For example, let's say the Federal Reserve raises interest rates. Will the dollar soar or fall? Using fundamental analysis, you can argue for both scenarios:

Scenario 1: Higher interest rates are bullish for the U.S. dollar because it means the Fed thinks the U.S. economy is getting stronger.

OR

Scenario 2: Higher interest rates are bearish for the U.S. dollar because they make borrowing more expensive, and that slows the economy.

See? Same news, opposite interpretations -- yet each one perfectly logical.

With Elliott wave analysis, you don't have that. You know what the larger Elliott wave pattern is, so regardless of the news-driven volatility, you know the larger trend. Which means that you can remain objective and not confuse yourself with the hour-by-hour news and fundamentals.
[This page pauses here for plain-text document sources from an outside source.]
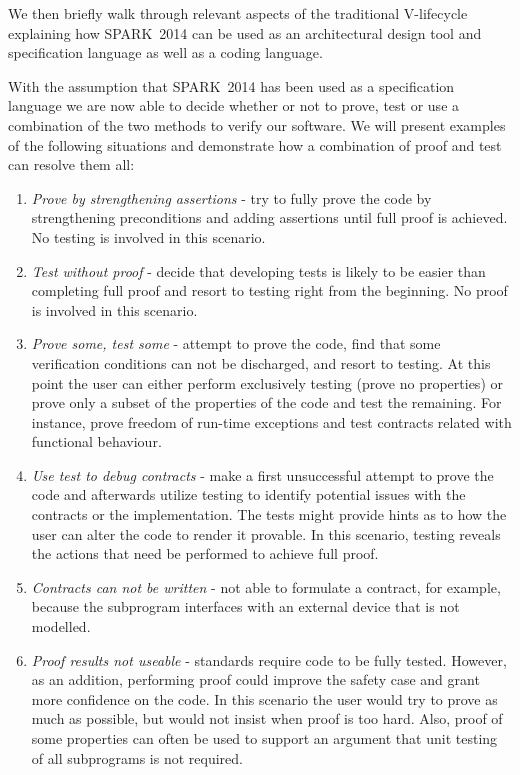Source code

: \documentclass[paperletter]{sig-alternate-2013}
\newcommand{\newspark}{SPARK~2014\xspace}
\begin{document}
We then briefly walk through relevant aspects of the traditional
V-lifecycle explaining how \newspark can be used as an architectural
design tool and specification language as well as a coding language.

With the assumption that \newspark has been used as a specification
language we are now able to decide whether or not to prove, test or
use a combination of the two methods to verify our software.  We will
present examples of the following situations and demonstrate how a
combination of proof and test can resolve them all:
\begin {enumerate}
\item \emph{Prove by strengthening assertions} - try to fully prove
  the code by strengthening preconditions and adding assertions until
  full proof is achieved. No testing is involved in this scenario.

\item \emph{Test without proof} - decide that developing tests is
  likely to be easier than completing full proof and resort to testing
  right from the beginning. No proof is involved in this scenario.

\item \emph{Prove some, test some} - attempt to prove the code, find
  that some verification conditions can not be discharged, and resort
  to testing. At this point the user can either perform exclusively
  testing (prove no properties) or prove only a subset of the
  properties of the code and test the remaining. For instance, prove
  freedom of run-time exceptions and test contracts related with
  functional behaviour.

\item \emph{Use test to debug contracts} - make a first unsuccessful
  attempt to prove the code and afterwards utilize testing to identify
  potential issues with the contracts or the implementation. The tests
  might provide hints as to how the user can alter the code to render
  it provable. In this scenario, testing reveals the actions that need
  be performed to achieve full proof.

\item \emph{Contracts can not be written} - not able to formulate a
  contract, for example, because the subprogram interfaces with an
  external device that is not modelled.

\item \emph{Proof results not useable} - standards require code to
  be fully tested. However, as an addition, performing proof could
  improve the safety case and grant more confidence on the code. In
  this scenario the user would try to prove as much as possible, but
  would not insist when proof is too hard. Also, proof of some
  properties can often be used to support an argument that
  unit testing of all subprograms is not required.

\end{enumerate}
\end{document}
In my work, I do follow the news -- I just use it differently. As technicians, we already know, based on chart patterns, where the market should go. We look at its reaction to the news and see how it fits into the Elliott wave pattern. Many traders shy away from taking risks around big news events, and I don't blame them, because volatility can be tremendous. But we've had some good success over the years at forecasting the markets before a big news report -- because we already know the larger trend! If wave patterns show a clear bullish or bearish setup in front of the news, we've often been able to use the subsequent volatility to our advantage.

Besides that, why do I use Elliott wave analysis, in general? It just fits my personality.
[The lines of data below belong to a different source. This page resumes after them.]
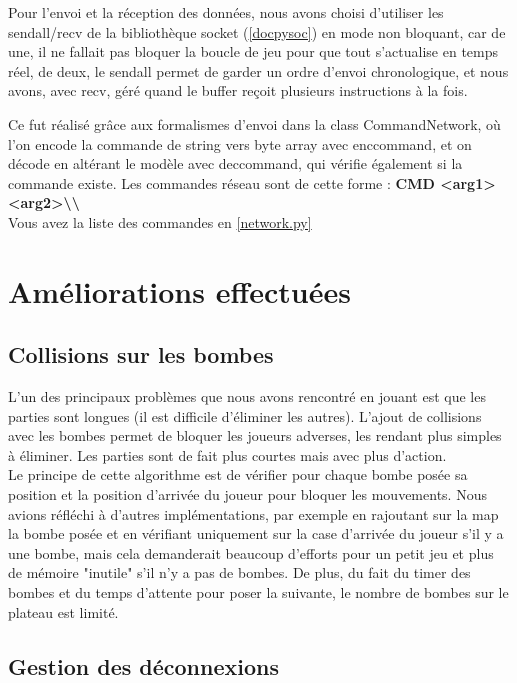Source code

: \documentclass[a4paper]{article}
\begin{document}
		Pour l'envoi et la réception des données, nous avons choisi d'utiliser les sendall/recv de la bibliothèque socket (\ref{docpysoc}) en mode non bloquant, car de une, il ne fallait pas bloquer la boucle de jeu pour que tout s'actualise en temps réel, de deux, le sendall permet de garder un ordre d'envoi chronologique, et nous avons, avec recv, géré quand le buffer reçoit plusieurs instructions à la fois.

		Ce fut réalisé grâce aux formalismes d'envoi dans la class CommandNetwork, où l'on encode la commande de string vers byte array avec enc\textunderscore command, et on décode en altérant le modèle avec dec\textunderscore command, qui vérifie également si la commande existe. Les commandes réseau sont de cette forme :
		\textbf{CMD <arg1> <arg2>\textbackslash\textbackslash}
		\\

		Vous avez la liste des commandes en \ref{network.py}

	\section{Améliorations effectuées}
		\subsection{Collisions sur les bombes}
		L'un des principaux problèmes que nous avons rencontré en jouant est que les parties sont longues (il est difficile d'éliminer les autres).
		L'ajout de collisions avec les bombes permet de bloquer les joueurs adverses, les rendant plus simples à éliminer.
		Les parties sont de fait plus courtes mais avec plus d'action.
		\\

		Le principe de cette algorithme est de vérifier pour chaque bombe posée sa position et la position d'arrivée du joueur pour bloquer les mouvements. Nous avions réfléchi à d'autres implémentations, par exemple en rajoutant sur la map la bombe posée et en vérifiant uniquement sur la case d'arrivée du joueur s'il y a une bombe, mais cela demanderait beaucoup d'efforts pour un petit jeu et plus de mémoire "inutile" s'il n'y a pas de bombes. De plus, du fait du timer des bombes et du temps d'attente pour poser la suivante, le nombre de bombes sur le plateau est limité.

		

		\subsection{Gestion des déconnexions}
\end{document}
VP: How did you learn Elliott? How long was it before you were able to make confident forecasts? Where should one start with applying Elliott wave analysis to forex?

JM: About 30 years ago, in mid-1980s, I first saw Robert Prechter, EWI's president, on TV. He had quite a following and was on almost every week. I watched his forecasts come true, for the most part; that certainly gets your attention. As many people did, I ordered his book, "Elliott Wave Principle -- Key to Market Behavior," read it, and that was it.

The first 2 chapters tell you everything you need to know. It's not an easy read; you do have to stop and think. (Lots of pictures, though!) There is really not a wasted word in those 70-some pages. It took me several readings, and even now I go back and re-read them every once in a while.

I started, like most people, by applying Elliott wave analysis to equities, but after joining EWI in 1993, I've applied it to virtually every market we cover (about 60 of them, give or take), in all time frames. So I've seen it work in every situation.

How long did it take to learn it? Well, I never stopped! I often watch Prechter's old videos on applying Elliott wave in practice. And I take the same approach with my subscribers. Every Friday, I record a 5-6 minute video where I explain our latest forecasts or a new opportunity and also include an educational component, often about the basics. Learning the basics well will help you a lot.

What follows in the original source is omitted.